In 1917 ging het ballet behalve naar Spanje en Portugal, opnieuw naar Zuid-Amerika, wederom met Nijinsky die steeds instabieler werd. Door de oorlog was er minder geld dan voorheen maar Diaghilev kon altijd rekenen op giften van mensen als Coco Chanel, Chevgne, Polignac en Rothschild.

In 1918 verbleven ze zes maanden in Engeland alwaar La boutique fantasque en De driekanten steek gepresenteerd werden, en ook in 1919 verbleven ze hier geruimte tijd.

1920 was het jaar van Pulcinella en Le chant du Rossignol, waarbij de ontwerpen van Matisse waren.

In 1921 spelen ze in Londen en Parijs met Chout en Cuadro Flamenco. In dit jaar neemt hij ook Boris Kochno aan als secretaris.

In 1922 toert het ballet door Frankrijk en Belgie met nieuwe stukken als Le Renard, Mavra en Le mariage d'Aurore (uit Sleeping beauty). Bronia Nijinska, de zus van de beroemde Vaslav Nijinsky, wordt aangetrokken als choreograve en ontpopt zich als een groot talent.

Het reizen moe, besluit Diaghilev zich met het gezelschap te vestigen in Monte Carlo en ook de naam wordt veranderd in Le Ballet Russe de Monte Carlo. Ze blijven zes maanden in het kleine staatje zodat er vier maanden overblijven voor een tournee.

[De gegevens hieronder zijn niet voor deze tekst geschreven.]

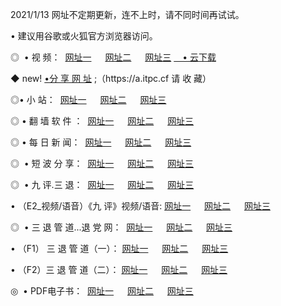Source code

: <p>2021/1/13 网址不定期更新，连不上时，请不同时间再试试。
<p>• 建议用谷歌或火狐官方浏览器访问。
<p>◎  • 视 频： 
<a href="http://hfo.guitarhaven.com/" target="_blank">网址一</a> 　 
<a href="http://hrx.guitarhaven.com/" target="_blank">网址二</a> 　 
<a href="http://hrx.guitarhaven.com/b.html" target="_blank">网址三</a>
<a href="https://yadi.sk/d/d0sUeAOpal3njw" target="_blank">　• 云下载 </a></p>
<p>◆ new! <a href="http://hpd.guitarhaven.com/a.html">•分 享 网 址</a> ;（https://a.itpc.cf 请 收 藏） </p>

<p>◎•  小 站：  
<a href="http://hfo.guitarhaven.com/f.html" target="_blank">网址一</a> 　 
<a href="http://hrx.guitarhaven.com/h.html" target="_blank">网址二</a> 　 
<a href="http://hrx.guitarhaven.com/k/" target="_blank">网址三</a></p><p>

<p>◎  • 翻 墙 软 件 ：  
<a href="http://hfo.guitarhaven.com/ff/" target="_blank">网址一</a> 　 
<a href="http://hrx.guitarhaven.com/s/read/a1_nd.html" target="_blank">网址二</a> 　 
<a href="http://hrx.guitarhaven.com/ff/index.html" target="_blank">网址三</a></p>
<p>◎  • 每 日 新 闻：  
<a href="http://hfo.guitarhaven.com/day/" target="_blank">网址一</a> 　 
<a href="http://hrx.guitarhaven.com/day/" target="_blank">网址二</a> 　 
<a href="http://hrx.guitarhaven.com/day/index.html" target="_blank">网址三</a></p>
<p>◎   • 短 波 分 享：  
<a href="http://hfo.guitarhaven.com/h/" target="_blank">网址一</a> 　 
<a href="http://hrx.guitarhaven.com/h/" target="_blank">网址二</a> 　 
<a href="http://hrx.guitarhaven.com/h/index.html" target="_blank">网址三</a></p>
<p>◎   • 九 评.三 退：  
<a href="http://hfo.guitarhaven.com/t/" target="_blank">网址一</a> 　 
<a href="http://hrx.guitarhaven.com/v2/index.html" target="_blank">网址二</a> 　 
<a href="http://hrx.guitarhaven.com/tt/index.html" target="_blank">网址三</a> 　</p>
<p>  • （E2_视频/语音）《九 评》视频/语音: 
<a href="http://hrx.guitarhaven.com/7738.html" target="_blank">网址一</a> 　 
<a href="http://hrx.guitarhaven.com/7614.html" target="_blank">网址二</a> 　 
<a href="http://hrx.guitarhaven.com/7633.html" target="_blank">网址三</a></p>
<p>◎   • 三 退 管 道...退 党 网：  
<a href="http://hfo.guitarhaven.com/go/td1.html" target="_blank">网址一</a> 　 
<a href="http://hrx.guitarhaven.com/go/td2.html" target="_blank">网址二</a> 　 
<a href="http://hrx.guitarhaven.com/go/td3.html" target="_blank">网址三</a></p>
<p>  • （F1） 三 退 管 道（一）： 
<a href="http://hfo.guitarhaven.com/dd/" target="_blank">网址一</a> 　 
<a href="http://hrx.guitarhaven.com/s/read/a1_tdx.html" target="_blank">网址二</a> 　 
<a href="http://hrx.guitarhaven.com/dd/" target="_blank">网址三</a></p>
<p>  • （F2）三 退 管 道（二）： 
<a href="http://hrx.guitarhaven.com/d/" target="_blank">网址一</a> 　 
<a href="http://hfo.guitarhaven.com/d/index.html" target="_blank">网址二</a> 　 
<a href="http://hrx.guitarhaven.com/d/" target="_blank">网址三</a></p>
<p>◎   • PDF电子书：  
<a href="http://hfo.guitarhaven.com/p/" target="_blank">网址一</a> 　 
<a href="http://hrx.guitarhaven.com/p/index.html" target="_blank">网址二</a> 　 
<a href="http://hrx.guitarhaven.com/p/" target="_blank">网址三</a></p>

In 1923 creëert Nijinska Les Noces. Ze haalt hiervoor oudleerlingen uit Rusland, waaronder Serge Lifar, die Anton Dolin als favoriet van Diaghilev zou gaan vervangen. Ook werden Larionov en Gontcharova aangetrokken als ontwerpers, zodat er voor het eerst sinds jaren weer een compleet Russisch team samenwerkte. Het werd het begin van een zeer creatieve periode, waarin ook door de thuishaven veel tijd was voor nieuwe producties. Zo waren er in 1924 wel zeven nieuwe balletten(!) waaronder de beroemde Les Biches en Le train Bleu.

Bronia in Les Biches

Diaghilev zette zelfs, uit bewondering voor Gounod, weer twee opera's op het programma. Hierna nam Nijinska ontslag, voornamelijk omdat ze het niet uit kon staan dat Lifar steeds belangrijker werd in het ballet. Vervolgens werden er nieuwe mensen aangetrokken, Alexandra Danilova, de veertienjarige Alicia Markova en Georges Balanchivadze, die later beroemd zou worden onder de naam Balanchine. Maar eerst was hij enkel danser, zodat Diaghilev zonder choreograaf zat. Hij nam Massine weer in dienst, die inmiddels gescheiden was. Diaghilev bleef talenten ontdekken, hij betrok Braque, Pruna, Derain, Max Ernst en Juan Miro bij het ballet.

Sergei in 1925

In 1925 had Balanchine zijn eerste choreografie van de heruitvoering van Le chant du Rossignol. Een jaar later is er een ballet op muziek van Satie, Jack in the box, maar wordt ook Romeo en Julia opgevoerd.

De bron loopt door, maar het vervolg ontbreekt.